In [2]:
import numpy as np
import pandas as pd
import matplotlib.pyplot as plt
from sklearn.linear_model import LinearRegression
from sklearn.metrics import r2_score, mean_squared_error, accuracy_score, precision_score, recall_score
from sklearn.tree import DecisionTreeClassifier, plot_tree
from sklearn.model_selection import train_test_split
from sklearn.preprocessing import StandardScaler, LabelEncoder
from sklearn.cluster import KMeans

In [3]:
try:
    df_laptop = pd.read_csv('laptop_price.csv')

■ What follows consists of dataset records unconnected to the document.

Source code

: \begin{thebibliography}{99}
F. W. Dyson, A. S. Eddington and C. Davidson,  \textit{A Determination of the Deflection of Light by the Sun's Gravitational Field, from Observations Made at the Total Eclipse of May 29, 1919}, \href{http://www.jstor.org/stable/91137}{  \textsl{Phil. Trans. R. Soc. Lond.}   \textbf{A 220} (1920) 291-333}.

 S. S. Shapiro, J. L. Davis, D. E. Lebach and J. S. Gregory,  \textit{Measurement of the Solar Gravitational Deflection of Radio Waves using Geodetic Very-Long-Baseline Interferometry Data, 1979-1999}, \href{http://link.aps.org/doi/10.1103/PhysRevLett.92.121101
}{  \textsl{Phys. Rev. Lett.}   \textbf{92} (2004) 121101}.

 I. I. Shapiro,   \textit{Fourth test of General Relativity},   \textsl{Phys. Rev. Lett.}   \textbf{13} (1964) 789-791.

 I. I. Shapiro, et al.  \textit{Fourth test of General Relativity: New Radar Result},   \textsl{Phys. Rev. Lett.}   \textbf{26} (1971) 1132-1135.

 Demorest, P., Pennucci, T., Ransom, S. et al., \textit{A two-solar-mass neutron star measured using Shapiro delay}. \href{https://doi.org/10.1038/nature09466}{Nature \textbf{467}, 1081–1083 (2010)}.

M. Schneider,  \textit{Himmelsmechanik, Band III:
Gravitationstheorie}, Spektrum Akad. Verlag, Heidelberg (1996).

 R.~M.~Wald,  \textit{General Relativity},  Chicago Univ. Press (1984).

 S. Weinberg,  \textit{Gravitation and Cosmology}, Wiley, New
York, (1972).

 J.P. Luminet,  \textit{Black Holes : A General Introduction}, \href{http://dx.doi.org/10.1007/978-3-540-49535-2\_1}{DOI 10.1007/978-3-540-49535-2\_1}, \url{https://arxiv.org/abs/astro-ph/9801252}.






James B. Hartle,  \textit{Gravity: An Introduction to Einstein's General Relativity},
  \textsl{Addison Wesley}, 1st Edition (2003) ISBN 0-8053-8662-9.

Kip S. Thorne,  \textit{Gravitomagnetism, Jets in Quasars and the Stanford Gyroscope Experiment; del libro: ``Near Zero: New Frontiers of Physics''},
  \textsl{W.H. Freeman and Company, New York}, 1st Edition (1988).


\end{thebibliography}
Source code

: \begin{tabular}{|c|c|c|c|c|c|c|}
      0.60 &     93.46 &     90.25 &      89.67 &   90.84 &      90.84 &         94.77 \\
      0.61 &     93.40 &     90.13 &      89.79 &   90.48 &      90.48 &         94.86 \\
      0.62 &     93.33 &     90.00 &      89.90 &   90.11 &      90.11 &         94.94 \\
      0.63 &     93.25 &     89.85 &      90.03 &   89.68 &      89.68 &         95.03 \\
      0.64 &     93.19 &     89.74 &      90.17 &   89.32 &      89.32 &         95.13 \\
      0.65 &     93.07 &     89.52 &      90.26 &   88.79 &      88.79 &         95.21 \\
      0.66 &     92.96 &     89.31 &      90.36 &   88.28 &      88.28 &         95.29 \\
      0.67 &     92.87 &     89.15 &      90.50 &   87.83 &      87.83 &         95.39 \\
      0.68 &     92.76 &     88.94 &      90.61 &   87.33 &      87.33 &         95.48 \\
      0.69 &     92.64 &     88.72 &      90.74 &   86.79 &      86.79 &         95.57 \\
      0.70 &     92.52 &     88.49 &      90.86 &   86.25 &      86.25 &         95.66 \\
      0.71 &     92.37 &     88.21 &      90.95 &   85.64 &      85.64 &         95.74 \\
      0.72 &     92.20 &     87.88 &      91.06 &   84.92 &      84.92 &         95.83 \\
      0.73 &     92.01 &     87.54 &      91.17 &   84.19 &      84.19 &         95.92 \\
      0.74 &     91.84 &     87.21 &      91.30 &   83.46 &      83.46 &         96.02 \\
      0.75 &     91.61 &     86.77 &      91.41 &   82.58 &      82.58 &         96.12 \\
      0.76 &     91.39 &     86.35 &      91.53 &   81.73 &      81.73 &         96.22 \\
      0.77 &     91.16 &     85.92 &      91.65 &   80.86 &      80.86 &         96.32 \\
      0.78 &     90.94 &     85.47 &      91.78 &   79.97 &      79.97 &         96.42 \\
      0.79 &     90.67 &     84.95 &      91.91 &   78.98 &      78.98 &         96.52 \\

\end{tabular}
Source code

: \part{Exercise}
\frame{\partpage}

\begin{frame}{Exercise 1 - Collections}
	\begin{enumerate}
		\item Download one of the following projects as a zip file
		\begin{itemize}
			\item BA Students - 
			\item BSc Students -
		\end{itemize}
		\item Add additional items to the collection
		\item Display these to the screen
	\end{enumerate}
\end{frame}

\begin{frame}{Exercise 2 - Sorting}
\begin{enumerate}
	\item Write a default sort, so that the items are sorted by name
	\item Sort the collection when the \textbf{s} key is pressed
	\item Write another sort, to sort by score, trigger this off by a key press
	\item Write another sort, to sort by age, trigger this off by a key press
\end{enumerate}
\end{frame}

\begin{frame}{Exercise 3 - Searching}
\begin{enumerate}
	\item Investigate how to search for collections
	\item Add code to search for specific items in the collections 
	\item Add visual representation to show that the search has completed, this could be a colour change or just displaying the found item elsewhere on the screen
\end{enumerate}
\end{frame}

    temp = df_laptop['Cpu'].str.extract(r'(\d+\.\d+)', expand=False)
    df_laptop['Ghz'] = pd.to_numeric(temp, errors='coerce')
    df_laptop['RAM'] = df_laptop['Ram'].str.replace('GB', '', regex=False).astype(float)
    df_laptop['Weight'] = df_laptop['Weight'].str.replace('kg', '', regex=False).astype(float)
    feature_cols = ['RAM', 'Weight', 'Ghz']
    price_col = 'Price_euros'
    df_q9 = df_laptop[feature_cols + [price_col]].dropna()
    X_q9_unscaled = df_q9[feature_cols]
    y_q9 = df_q9[price_col]
    model_unscaled = LinearRegression()
    model_unscaled.fit(X_q9_unscaled, y_q9)
    r2_unscaled = model_unscaled.score(X_q9_unscaled, y_q9)
    scaler = StandardScaler()
    X_q9_scaled = scaler.fit_transform(X_q9_unscaled)
    model_scaled = LinearRegression()
    model_scaled.fit(X_q9_scaled, y_q9)
    r2_scaled = model_scaled.score(X_q9_scaled, y_q9)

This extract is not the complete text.